+++ ENTRIES SHOWN

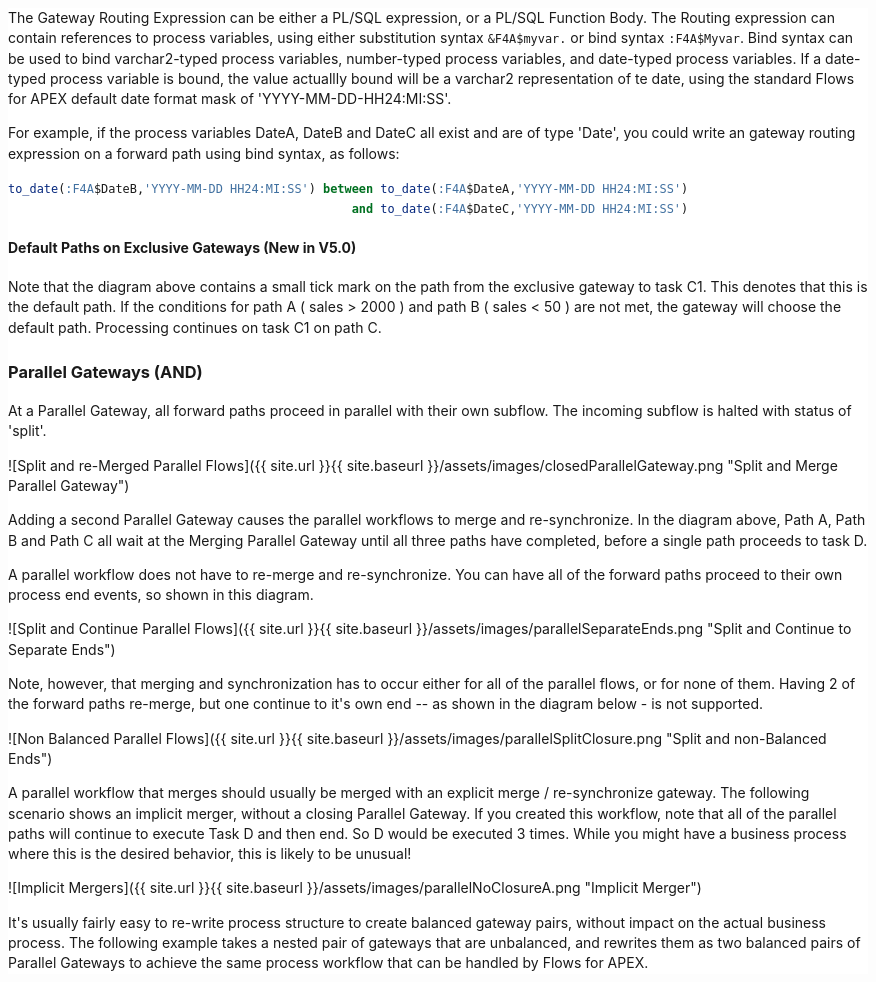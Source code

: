 The Gateway Routing Expression can be either a PL/SQL expression, or a PL/SQL Function Body.  The Routing expression can contain references to process variables, using either substitution syntax `&F4A$myvar.` or bind syntax `:F4A$Myvar`.  Bind syntax can be used to bind varchar2-typed process variables, number-typed process variables, and date-typed process variables.  If a date-typed process variable is bound, the value actuallly bound will be a varchar2 representation of te date, using the standard Flows for APEX default date format mask of 'YYYY-MM-DD-HH24:MI:SS'.  

For example, if the process variables DateA, DateB and DateC all exist and are of type 'Date', you could write an gateway routing expression on a forward path using bind syntax, as follows:

```sql
to_date(:F4A$DateB,'YYYY-MM-DD HH24:MI:SS') between to_date(:F4A$DateA,'YYYY-MM-DD HH24:MI:SS') 
                                                and to_date(:F4A$DateC,'YYYY-MM-DD HH24:MI:SS')
```

#### Default Paths on Exclusive Gateways (New in V5.0)

Note that the diagram above contains a small tick mark on the path from the exclusive gateway to task C1.  This denotes that this is the default path.  If the conditions for path A ( sales > 2000 ) and path B ( sales < 50 ) are not met, the gateway will choose the default path.  Processing continues on task C1 on path C.

### Parallel Gateways (AND)

At a Parallel Gateway, all forward paths proceed in parallel with their own subflow.  The incoming subflow is halted with status of 'split'.

![Split and re-Merged Parallel Flows]({{ site.url }}{{ site.baseurl }}/assets/images/closedParallelGateway.png "Split and Merge Parallel Gateway")

Adding a second Parallel Gateway causes the parallel workflows to merge and re-synchronize.  In the diagram above, Path A, Path B and Path C all wait at the Merging Parallel Gateway until all three paths have completed, before a single path proceeds to task D.

A parallel workflow does not have to re-merge and re-synchronize.  You can have all of the forward paths proceed to their own process end events, so shown in this diagram.

![Split and Continue Parallel Flows]({{ site.url }}{{ site.baseurl }}/assets/images/parallelSeparateEnds.png "Split and Continue to Separate Ends")

Note, however, that merging and synchronization has to occur either for all of the parallel flows, or for none of them.  Having 2 of the forward paths re-merge, but one continue to it's own end -- as shown in the diagram below - is not supported.

![Non Balanced Parallel Flows]({{ site.url }}{{ site.baseurl }}/assets/images/parallelSplitClosure.png "Split and non-Balanced Ends")

A parallel workflow that merges should usually be merged with an explicit merge / re-synchronize gateway.  The following scenario shows an implicit merger, without a closing Parallel Gateway.  If you created this workflow, note that all of the parallel paths will continue to execute Task D and then end.  So D would be executed 3 times.  While you might have a business process where this is the desired behavior, this is likely to be unusual!

![Implicit Mergers]({{ site.url }}{{ site.baseurl }}/assets/images/parallelNoClosureA.png "Implicit Merger")

It's usually fairly easy to re-write process structure to create balanced gateway pairs, without impact on the actual business process.  The following example takes a nested pair of gateways that are unbalanced, and rewrites them as two balanced pairs of Parallel Gateways to achieve the same process workflow that can be handled by Flows for APEX.
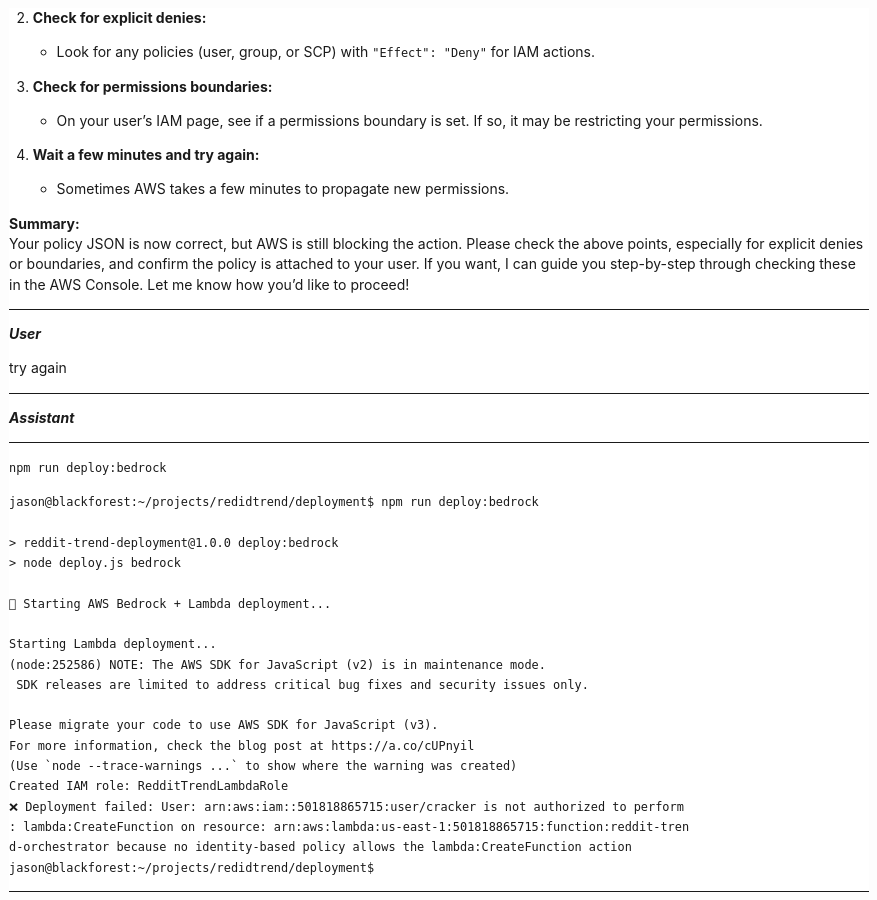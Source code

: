 2. **Check for explicit denies:**
   - Look for any policies (user, group, or SCP) with `"Effect": "Deny"` for IAM actions.

3. **Check for permissions boundaries:**
   - On your user’s IAM page, see if a permissions boundary is set. If so, it may be restricting your permissions.

4. **Wait a few minutes and try again:**
   - Sometimes AWS takes a few minutes to propagate new permissions.

**Summary:**  
Your policy JSON is now correct, but AWS is still blocking the action. Please check the above points, especially for explicit denies or boundaries, and confirm the policy is attached to your user. If you want, I can guide you step-by-step through checking these in the AWS Console. Let me know how you’d like to proceed!

---

_**User**_

try again

---

_**Assistant**_




---

```bash
npm run deploy:bedrock
```

```
jason@blackforest:~/projects/redidtrend/deployment$ npm run deploy:bedrock

> reddit-trend-deployment@1.0.0 deploy:bedrock
> node deploy.js bedrock

🚀 Starting AWS Bedrock + Lambda deployment...

Starting Lambda deployment...
(node:252586) NOTE: The AWS SDK for JavaScript (v2) is in maintenance mode.
 SDK releases are limited to address critical bug fixes and security issues only.

Please migrate your code to use AWS SDK for JavaScript (v3).
For more information, check the blog post at https://a.co/cUPnyil
(Use `node --trace-warnings ...` to show where the warning was created)
Created IAM role: RedditTrendLambdaRole
❌ Deployment failed: User: arn:aws:iam::501818865715:user/cracker is not authorized to perform
: lambda:CreateFunction on resource: arn:aws:lambda:us-east-1:501818865715:function:reddit-tren
d-orchestrator because no identity-based policy allows the lambda:CreateFunction action
jason@blackforest:~/projects/redidtrend/deployment$
```

---
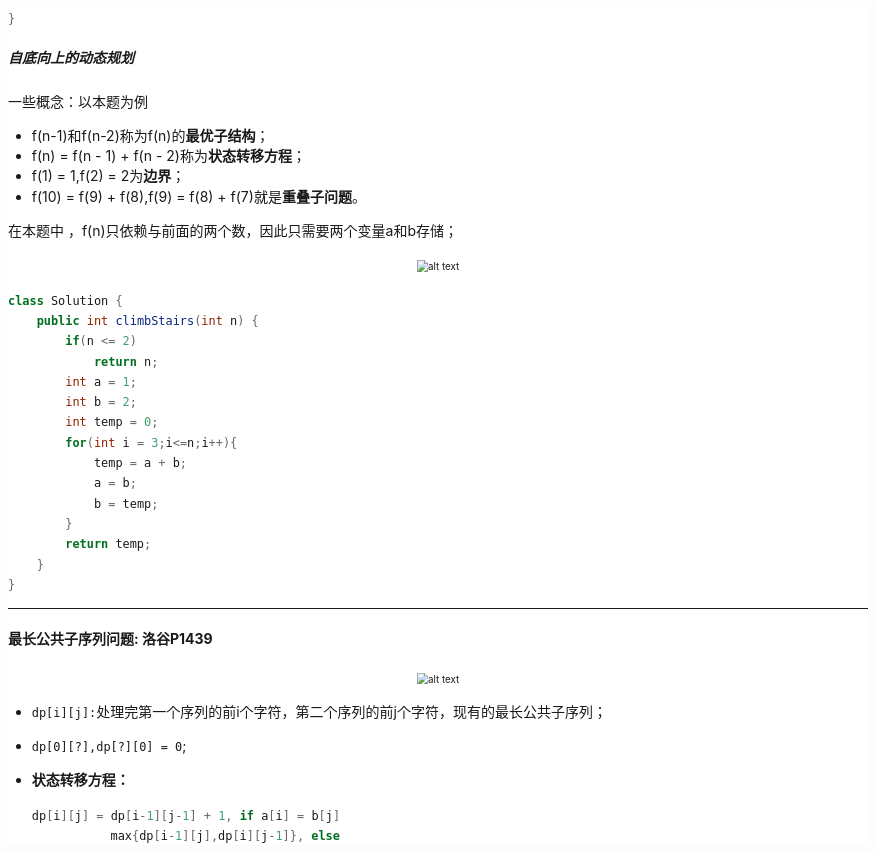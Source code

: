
 ```java
}
```

##### 自底向上的动态规划

一些概念：以本题为例

- f(n-1)和f(n-2)称为f(n)的**最优子结构**；
- f(n) = f(n - 1) + f(n - 2)称为**状态转移方程**；
- f(1) = 1,f(2) = 2为**边界**；
- f(10) = f(9) + f(8),f(9) = f(8) + f(7)就是**重叠子问题**。

在本题中 ，f(n)只依赖与前面的两个数，因此只需要两个变量a和b存储；

<p align="center">
    <img src="https://hhhi21g.github.io/assets/img/Algorithm/dongtai/d0.png" alt="alt text" style="zoom:70%;" />
</p>


```java
class Solution {
    public int climbStairs(int n) {
        if(n <= 2)
            return n;
        int a = 1;
        int b = 2;
        int temp = 0;
        for(int i = 3;i<=n;i++){
            temp = a + b;
            a = b;
            b = temp;
        }
        return temp;
    }
}
```

------

#### 最长公共子序列问题: 洛谷P1439

<p align="center">
    <img src="https://hhhi21g.github.io/assets/img/Algorithm/dpCode/d6.png" alt="alt text" style="zoom:70%;" />
</p>


- `dp[i][j]:`处理完第一个序列的前i个字符，第二个序列的前j个字符，现有的最长公共子序列；

- `dp[0][?],dp[?][0] = 0`;

- **状态转移方程：**

  ```java
  dp[i][j] = dp[i-1][j-1] + 1, if a[i] = b[j]
             max{dp[i-1][j],dp[i][j-1]}, else
  ```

++++++

TASK OBJECTIVE:
Gather all lines from the records above in which "node" appears.

TASK RESPONSE:
> node deploy.js bedrock
(node:252586) NOTE: The AWS SDK for JavaScript (v2) is in maintenance mode.
(Use `node --trace-warnings ...` to show where the warning was created)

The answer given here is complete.